Return every record exactly as it appears. Leave nothing out.

**Listed records**.
====

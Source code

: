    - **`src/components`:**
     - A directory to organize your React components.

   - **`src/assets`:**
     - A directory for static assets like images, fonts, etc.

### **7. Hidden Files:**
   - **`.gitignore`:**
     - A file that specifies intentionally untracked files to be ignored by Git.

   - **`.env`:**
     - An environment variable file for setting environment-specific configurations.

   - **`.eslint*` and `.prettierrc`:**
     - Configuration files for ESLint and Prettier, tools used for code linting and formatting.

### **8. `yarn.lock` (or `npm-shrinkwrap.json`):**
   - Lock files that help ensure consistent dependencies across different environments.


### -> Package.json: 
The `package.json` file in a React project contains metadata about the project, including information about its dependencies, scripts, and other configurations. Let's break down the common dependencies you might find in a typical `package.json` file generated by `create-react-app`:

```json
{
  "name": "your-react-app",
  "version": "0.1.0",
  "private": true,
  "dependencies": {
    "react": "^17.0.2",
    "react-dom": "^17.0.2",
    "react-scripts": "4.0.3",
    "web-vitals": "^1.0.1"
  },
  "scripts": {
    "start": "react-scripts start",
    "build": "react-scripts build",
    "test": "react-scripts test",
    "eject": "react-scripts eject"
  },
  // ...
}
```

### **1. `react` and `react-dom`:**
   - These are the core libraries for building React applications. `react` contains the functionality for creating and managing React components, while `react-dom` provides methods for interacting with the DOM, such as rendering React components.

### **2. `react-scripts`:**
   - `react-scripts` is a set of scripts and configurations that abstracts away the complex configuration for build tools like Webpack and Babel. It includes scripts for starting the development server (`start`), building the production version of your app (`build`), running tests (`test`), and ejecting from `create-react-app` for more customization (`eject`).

====

**Task result**.
Source code

:    - **`src/components`:**
     - A directory to organize your React components.

   - **`src/assets`:**
     - A directory for static assets like images, fonts, etc.

### **7. Hidden Files:**
   - **`.gitignore`:**
     - A file that specifies intentionally untracked files to be ignored by Git.

   - **`.env`:**
     - An environment variable file for setting environment-specific configurations.

   - **`.eslint*` and `.prettierrc`:**
     - Configuration files for ESLint and Prettier, tools used for code linting and formatting.

### **8. `yarn.lock` (or `npm-shrinkwrap.json`):**
   - Lock files that help ensure consistent dependencies across different environments.


### -> Package.json: 
The `package.json` file in a React project contains metadata about the project, including information about its dependencies, scripts, and other configurations. Let's break down the common dependencies you might find in a typical `package.json` file generated by `create-react-app`:

```json
{
  "name": "your-react-app",
  "version": "0.1.0",
  "private": true,
  "dependencies": {
    "react": "^17.0.2",
    "react-dom": "^17.0.2",
    "react-scripts": "4.0.3",
    "web-vitals": "^1.0.1"
  },
  "scripts": {
    "start": "react-scripts start",
    "build": "react-scripts build",
    "test": "react-scripts test",
    "eject": "react-scripts eject"
  },
  // ...
}
```

### **1. `react` and `react-dom`:**
   - These are the core libraries for building React applications. `react` contains the functionality for creating and managing React components, while `react-dom` provides methods for interacting with the DOM, such as rendering React components.

### **2. `react-scripts`:**
   - `react-scripts` is a set of scripts and configurations that abstracts away the complex configuration for build tools like Webpack and Babel. It includes scripts for starting the development server (`start`), building the production version of your app (`build`), running tests (`test`), and ejecting from `create-react-app` for more customization (`eject`).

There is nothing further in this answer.